Segment Start: Input data
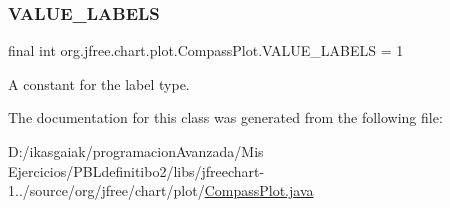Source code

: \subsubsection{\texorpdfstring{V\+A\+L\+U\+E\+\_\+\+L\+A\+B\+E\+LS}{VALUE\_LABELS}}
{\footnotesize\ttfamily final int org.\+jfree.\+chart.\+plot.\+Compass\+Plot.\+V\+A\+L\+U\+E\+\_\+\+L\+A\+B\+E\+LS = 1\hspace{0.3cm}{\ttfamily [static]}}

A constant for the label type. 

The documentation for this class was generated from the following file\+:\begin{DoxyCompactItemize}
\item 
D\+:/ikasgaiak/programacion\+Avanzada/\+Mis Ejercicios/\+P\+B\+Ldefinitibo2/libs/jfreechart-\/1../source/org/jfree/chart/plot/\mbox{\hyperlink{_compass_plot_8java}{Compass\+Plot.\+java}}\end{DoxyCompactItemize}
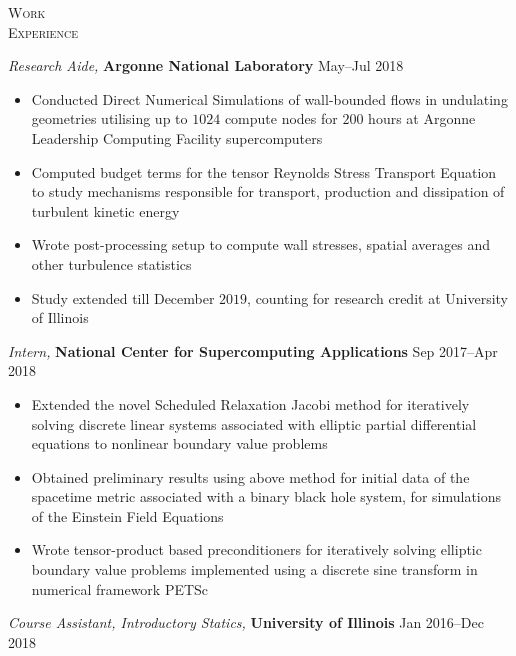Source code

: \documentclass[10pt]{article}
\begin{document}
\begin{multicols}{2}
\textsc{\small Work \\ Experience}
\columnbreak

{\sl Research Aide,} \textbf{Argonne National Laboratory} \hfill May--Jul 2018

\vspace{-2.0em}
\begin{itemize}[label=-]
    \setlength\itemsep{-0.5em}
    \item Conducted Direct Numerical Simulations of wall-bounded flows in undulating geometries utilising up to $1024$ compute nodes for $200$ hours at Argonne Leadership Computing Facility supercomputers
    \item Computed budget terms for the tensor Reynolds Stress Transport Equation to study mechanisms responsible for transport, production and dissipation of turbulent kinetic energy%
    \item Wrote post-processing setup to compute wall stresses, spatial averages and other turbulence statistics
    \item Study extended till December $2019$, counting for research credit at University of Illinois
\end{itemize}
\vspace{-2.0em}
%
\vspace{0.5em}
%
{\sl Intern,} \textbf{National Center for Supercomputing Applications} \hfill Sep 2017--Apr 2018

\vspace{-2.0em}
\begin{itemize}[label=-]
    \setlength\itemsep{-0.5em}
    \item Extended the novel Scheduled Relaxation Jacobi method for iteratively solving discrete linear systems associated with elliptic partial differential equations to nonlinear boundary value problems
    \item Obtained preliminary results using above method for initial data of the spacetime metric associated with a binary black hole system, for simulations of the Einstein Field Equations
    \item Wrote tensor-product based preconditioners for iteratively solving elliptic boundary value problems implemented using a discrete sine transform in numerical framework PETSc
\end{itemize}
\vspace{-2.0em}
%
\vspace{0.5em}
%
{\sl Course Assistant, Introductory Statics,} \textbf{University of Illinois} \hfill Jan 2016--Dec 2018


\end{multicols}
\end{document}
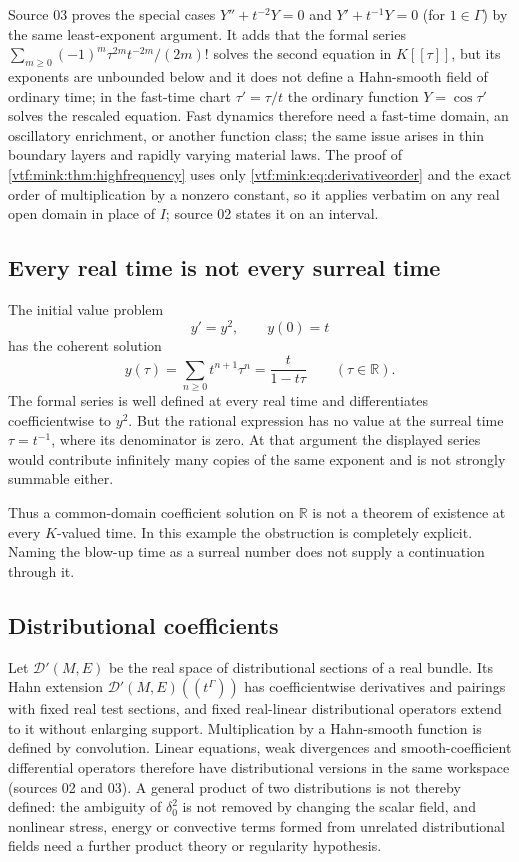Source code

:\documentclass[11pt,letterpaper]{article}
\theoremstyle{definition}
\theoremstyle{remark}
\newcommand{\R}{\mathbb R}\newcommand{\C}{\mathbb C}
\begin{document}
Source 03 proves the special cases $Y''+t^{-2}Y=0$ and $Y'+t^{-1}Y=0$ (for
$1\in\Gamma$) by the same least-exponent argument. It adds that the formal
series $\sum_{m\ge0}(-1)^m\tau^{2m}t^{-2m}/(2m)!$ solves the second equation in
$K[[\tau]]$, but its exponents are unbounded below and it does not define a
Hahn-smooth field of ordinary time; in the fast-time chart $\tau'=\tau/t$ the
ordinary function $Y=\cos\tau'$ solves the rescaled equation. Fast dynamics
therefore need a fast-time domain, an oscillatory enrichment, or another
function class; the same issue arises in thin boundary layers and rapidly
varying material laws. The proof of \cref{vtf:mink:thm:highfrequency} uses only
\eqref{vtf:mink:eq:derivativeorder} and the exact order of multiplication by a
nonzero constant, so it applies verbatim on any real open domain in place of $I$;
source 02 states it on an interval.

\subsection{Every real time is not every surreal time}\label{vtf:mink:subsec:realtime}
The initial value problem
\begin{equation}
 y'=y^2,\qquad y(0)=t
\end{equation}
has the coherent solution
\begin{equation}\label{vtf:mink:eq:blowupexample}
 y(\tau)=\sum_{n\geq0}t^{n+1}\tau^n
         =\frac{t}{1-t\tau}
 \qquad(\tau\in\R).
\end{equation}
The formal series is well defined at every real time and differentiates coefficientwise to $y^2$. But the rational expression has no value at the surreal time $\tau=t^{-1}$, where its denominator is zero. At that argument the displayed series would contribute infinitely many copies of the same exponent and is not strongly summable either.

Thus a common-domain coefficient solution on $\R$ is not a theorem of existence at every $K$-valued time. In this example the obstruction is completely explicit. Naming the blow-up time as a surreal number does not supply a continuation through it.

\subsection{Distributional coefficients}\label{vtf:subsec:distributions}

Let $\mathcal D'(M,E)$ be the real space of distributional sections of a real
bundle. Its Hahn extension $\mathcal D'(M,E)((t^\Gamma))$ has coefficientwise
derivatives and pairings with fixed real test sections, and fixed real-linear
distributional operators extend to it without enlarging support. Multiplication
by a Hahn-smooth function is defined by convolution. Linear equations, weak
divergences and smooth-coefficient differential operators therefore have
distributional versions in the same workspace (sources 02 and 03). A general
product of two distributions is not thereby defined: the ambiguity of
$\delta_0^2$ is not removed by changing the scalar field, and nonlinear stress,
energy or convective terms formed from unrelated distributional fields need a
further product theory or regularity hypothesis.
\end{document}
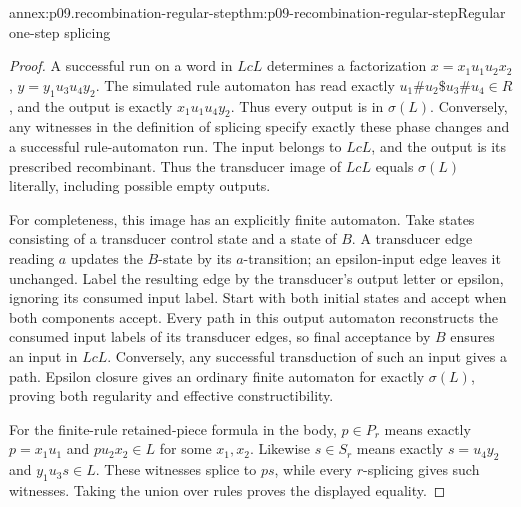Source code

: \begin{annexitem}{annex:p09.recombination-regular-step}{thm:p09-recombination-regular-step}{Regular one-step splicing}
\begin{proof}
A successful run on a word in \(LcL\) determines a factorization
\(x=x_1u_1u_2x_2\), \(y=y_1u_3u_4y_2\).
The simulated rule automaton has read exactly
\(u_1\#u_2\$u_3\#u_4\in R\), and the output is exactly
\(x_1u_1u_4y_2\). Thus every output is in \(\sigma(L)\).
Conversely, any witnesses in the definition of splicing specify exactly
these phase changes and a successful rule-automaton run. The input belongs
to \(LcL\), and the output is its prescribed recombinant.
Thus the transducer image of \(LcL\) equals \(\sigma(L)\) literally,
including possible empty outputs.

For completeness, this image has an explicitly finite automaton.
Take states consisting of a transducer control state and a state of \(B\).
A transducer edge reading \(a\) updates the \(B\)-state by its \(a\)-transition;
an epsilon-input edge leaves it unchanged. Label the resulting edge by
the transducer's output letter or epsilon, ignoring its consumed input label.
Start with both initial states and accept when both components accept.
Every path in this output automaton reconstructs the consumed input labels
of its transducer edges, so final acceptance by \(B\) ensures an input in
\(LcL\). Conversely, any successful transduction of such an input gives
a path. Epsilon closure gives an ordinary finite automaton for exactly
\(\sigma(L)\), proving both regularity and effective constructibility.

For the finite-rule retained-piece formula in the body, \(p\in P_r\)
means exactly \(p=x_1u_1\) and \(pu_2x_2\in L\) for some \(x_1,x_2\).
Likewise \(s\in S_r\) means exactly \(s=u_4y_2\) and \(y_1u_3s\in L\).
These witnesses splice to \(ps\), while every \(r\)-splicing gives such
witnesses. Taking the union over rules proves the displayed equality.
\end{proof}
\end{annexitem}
Segment End: Input data
Segment Start: Input data
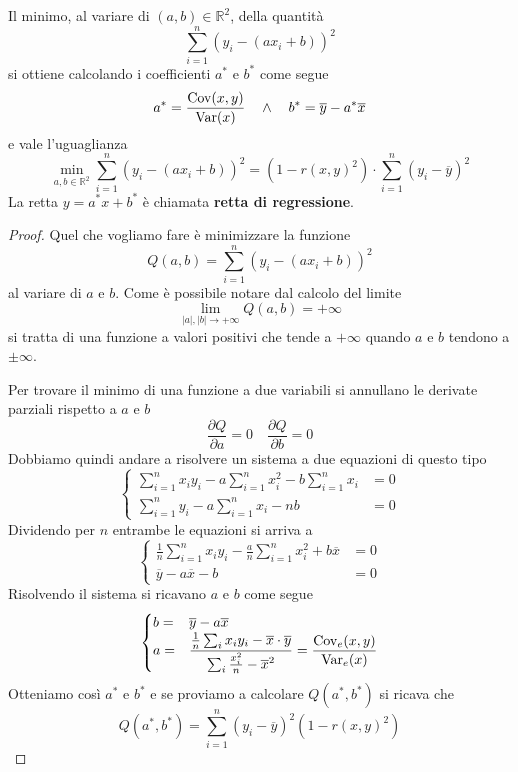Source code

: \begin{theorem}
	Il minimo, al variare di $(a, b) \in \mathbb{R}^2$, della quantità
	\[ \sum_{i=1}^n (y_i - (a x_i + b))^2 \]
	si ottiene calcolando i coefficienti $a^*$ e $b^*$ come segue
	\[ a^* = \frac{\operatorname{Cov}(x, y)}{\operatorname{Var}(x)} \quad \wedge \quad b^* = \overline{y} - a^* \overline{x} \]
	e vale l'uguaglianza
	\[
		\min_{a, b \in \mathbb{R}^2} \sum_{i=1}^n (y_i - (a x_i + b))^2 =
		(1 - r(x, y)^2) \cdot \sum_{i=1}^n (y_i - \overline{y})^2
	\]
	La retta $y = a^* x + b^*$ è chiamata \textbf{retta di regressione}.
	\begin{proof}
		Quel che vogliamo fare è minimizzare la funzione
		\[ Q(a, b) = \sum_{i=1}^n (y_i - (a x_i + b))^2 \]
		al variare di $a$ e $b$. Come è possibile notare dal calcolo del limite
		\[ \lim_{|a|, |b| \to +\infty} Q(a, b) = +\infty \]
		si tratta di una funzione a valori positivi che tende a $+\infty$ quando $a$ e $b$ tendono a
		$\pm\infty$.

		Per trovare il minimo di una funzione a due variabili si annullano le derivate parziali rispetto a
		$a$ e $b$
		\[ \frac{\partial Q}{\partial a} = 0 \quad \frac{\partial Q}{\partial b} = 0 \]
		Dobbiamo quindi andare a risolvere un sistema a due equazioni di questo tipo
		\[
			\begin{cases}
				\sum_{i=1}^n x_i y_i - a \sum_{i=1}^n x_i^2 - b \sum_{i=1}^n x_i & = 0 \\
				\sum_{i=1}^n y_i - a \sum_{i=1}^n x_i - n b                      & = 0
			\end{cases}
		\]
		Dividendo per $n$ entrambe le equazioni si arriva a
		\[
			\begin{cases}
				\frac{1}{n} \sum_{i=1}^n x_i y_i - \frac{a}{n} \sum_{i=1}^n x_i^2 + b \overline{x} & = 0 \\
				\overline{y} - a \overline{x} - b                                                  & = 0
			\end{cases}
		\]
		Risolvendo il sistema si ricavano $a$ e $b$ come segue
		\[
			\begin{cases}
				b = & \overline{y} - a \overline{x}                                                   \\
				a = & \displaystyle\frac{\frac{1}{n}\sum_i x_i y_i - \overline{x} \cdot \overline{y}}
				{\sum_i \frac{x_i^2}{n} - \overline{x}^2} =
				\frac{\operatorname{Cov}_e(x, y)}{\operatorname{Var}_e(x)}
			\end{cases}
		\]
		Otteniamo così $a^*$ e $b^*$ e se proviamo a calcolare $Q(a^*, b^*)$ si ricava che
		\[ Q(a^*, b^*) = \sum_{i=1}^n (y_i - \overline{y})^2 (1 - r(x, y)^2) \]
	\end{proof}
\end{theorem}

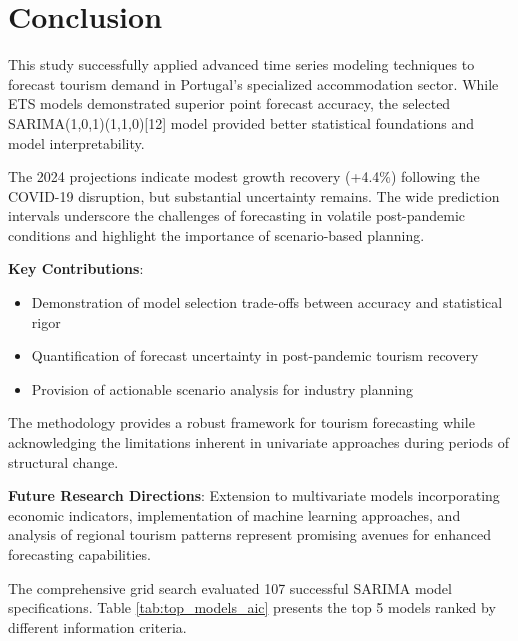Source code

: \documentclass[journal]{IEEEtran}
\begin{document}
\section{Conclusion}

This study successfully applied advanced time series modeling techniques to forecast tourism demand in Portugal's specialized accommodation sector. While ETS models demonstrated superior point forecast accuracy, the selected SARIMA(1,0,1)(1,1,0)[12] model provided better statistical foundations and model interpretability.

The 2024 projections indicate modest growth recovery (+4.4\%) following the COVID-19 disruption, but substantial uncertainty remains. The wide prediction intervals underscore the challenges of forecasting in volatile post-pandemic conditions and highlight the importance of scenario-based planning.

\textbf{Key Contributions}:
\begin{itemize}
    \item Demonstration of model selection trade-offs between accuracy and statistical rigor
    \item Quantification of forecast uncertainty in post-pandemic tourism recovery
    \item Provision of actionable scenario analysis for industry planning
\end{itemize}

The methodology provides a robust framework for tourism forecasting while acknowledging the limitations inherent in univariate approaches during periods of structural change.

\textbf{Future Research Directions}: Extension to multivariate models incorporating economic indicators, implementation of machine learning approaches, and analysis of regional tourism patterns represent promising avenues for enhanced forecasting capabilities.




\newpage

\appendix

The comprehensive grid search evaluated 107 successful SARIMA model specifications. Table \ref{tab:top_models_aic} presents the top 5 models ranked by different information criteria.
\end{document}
Segment End: Input data
Segment Start: Input data
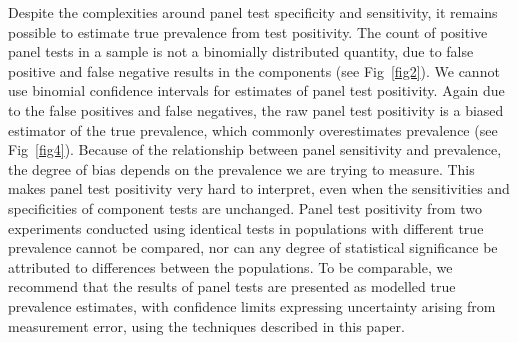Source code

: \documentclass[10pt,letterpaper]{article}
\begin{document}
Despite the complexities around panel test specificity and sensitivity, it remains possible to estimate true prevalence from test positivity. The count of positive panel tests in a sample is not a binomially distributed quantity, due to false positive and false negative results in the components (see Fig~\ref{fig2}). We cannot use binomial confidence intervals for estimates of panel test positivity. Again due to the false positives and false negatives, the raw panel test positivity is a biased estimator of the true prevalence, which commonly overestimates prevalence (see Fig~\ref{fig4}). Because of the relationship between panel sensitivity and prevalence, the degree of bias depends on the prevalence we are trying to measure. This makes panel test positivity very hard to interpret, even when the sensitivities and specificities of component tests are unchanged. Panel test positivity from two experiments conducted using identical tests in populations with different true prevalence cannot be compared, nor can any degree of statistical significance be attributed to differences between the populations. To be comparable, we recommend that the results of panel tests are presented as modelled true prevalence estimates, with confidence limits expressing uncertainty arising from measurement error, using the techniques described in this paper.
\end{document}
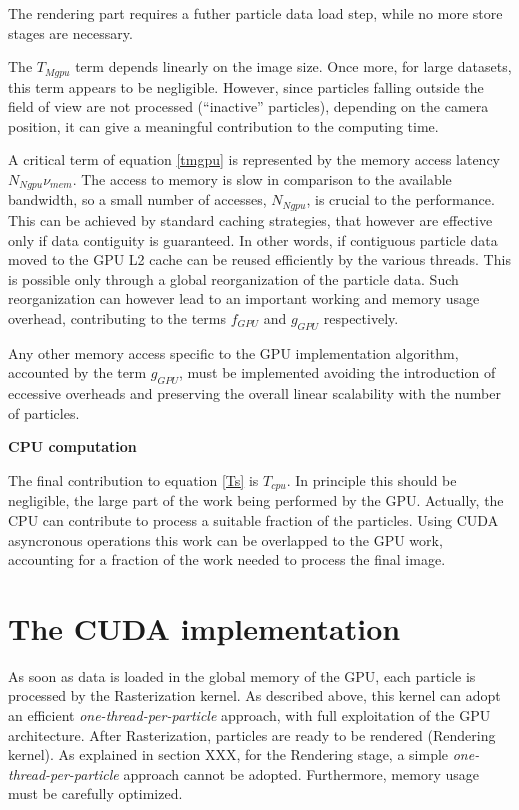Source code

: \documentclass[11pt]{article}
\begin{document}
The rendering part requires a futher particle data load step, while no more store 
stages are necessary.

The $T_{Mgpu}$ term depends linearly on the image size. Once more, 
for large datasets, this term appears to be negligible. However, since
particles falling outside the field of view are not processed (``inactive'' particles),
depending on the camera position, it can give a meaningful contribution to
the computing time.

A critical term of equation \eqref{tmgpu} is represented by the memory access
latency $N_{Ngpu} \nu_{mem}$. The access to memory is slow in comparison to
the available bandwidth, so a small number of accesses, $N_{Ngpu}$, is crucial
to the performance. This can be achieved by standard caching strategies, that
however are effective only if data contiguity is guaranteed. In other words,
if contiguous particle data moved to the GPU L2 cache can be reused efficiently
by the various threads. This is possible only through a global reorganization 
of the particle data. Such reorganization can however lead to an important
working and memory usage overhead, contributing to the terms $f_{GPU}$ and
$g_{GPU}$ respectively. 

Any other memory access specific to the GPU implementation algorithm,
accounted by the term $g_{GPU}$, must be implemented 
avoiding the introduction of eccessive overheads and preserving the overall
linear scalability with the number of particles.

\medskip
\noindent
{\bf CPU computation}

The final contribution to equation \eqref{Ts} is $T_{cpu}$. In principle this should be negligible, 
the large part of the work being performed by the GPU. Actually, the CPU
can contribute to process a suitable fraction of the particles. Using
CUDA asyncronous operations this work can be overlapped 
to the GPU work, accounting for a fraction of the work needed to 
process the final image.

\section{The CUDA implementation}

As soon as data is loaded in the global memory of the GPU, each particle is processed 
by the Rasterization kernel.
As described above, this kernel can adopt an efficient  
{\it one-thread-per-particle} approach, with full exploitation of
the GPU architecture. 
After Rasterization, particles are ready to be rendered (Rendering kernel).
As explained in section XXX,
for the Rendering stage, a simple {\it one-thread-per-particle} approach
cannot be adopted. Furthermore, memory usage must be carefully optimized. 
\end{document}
Segment End: Input data
Task: For this exercise, output exactly the lines above from the line with "to the performance." to the line with "Any other memory", counting both, and leave out the rest.

Exercise response:
to the performance. This can be achieved by standard caching strategies, that
however are effective only if data contiguity is guaranteed. In other words,
if contiguous particle data moved to the GPU L2 cache can be reused efficiently
by the various threads. This is possible only through a global reorganization 
of the particle data. Such reorganization can however lead to an important
working and memory usage overhead, contributing to the terms $f_{GPU}$ and
$g_{GPU}$ respectively. 

Any other memory access specific to the GPU implementation algorithm,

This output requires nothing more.